Take the data from its first line. Print each line exactly until the line containing "2. Cliquer sur" has been printed too.

----- Information

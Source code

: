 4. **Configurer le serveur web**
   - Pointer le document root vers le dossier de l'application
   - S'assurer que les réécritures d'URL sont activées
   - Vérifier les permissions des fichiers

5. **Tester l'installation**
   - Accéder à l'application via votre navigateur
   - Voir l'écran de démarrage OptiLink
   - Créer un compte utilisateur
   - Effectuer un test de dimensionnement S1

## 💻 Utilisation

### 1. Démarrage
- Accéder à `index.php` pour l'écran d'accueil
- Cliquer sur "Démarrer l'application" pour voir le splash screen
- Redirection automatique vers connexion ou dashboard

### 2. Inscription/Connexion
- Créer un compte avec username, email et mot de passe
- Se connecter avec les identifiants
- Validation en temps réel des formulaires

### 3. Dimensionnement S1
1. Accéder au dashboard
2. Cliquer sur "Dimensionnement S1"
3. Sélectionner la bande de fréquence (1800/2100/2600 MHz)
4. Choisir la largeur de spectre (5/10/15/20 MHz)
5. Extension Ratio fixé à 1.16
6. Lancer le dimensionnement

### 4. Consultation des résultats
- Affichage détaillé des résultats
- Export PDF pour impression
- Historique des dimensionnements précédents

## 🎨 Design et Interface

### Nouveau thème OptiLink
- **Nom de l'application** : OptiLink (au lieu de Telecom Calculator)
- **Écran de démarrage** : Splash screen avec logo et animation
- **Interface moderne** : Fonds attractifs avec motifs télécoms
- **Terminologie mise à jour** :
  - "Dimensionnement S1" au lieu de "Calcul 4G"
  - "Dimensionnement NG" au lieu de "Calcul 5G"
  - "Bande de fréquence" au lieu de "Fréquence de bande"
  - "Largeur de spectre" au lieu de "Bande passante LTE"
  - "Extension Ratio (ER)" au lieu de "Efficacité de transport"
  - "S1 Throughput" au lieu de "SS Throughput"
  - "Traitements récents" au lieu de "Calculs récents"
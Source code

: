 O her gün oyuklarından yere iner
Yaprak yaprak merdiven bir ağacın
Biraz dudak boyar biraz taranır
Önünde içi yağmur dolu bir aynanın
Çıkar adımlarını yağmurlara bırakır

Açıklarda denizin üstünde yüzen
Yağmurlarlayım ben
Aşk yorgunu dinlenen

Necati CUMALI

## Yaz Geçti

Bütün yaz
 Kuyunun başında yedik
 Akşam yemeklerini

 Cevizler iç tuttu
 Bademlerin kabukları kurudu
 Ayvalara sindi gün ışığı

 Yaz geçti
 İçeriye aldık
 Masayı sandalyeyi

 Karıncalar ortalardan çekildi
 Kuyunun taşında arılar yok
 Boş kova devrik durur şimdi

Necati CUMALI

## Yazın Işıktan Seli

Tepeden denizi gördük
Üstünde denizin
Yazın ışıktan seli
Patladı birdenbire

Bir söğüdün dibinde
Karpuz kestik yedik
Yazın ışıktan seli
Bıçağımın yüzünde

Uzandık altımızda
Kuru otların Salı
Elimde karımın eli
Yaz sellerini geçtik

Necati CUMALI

----------

→ Task output:
Source code

: 4. **Configurer le serveur web**
   - Pointer le document root vers le dossier de l'application
   - S'assurer que les réécritures d'URL sont activées
   - Vérifier les permissions des fichiers

5. **Tester l'installation**
   - Accéder à l'application via votre navigateur
   - Voir l'écran de démarrage OptiLink
   - Créer un compte utilisateur
   - Effectuer un test de dimensionnement S1

## 💻 Utilisation

### 1. Démarrage
- Accéder à `index.php` pour l'écran d'accueil
- Cliquer sur "Démarrer l'application" pour voir le splash screen
- Redirection automatique vers connexion ou dashboard

### 2. Inscription/Connexion
- Créer un compte avec username, email et mot de passe
- Se connecter avec les identifiants
- Validation en temps réel des formulaires

### 3. Dimensionnement S1
1. Accéder au dashboard
2. Cliquer sur "Dimensionnement S1"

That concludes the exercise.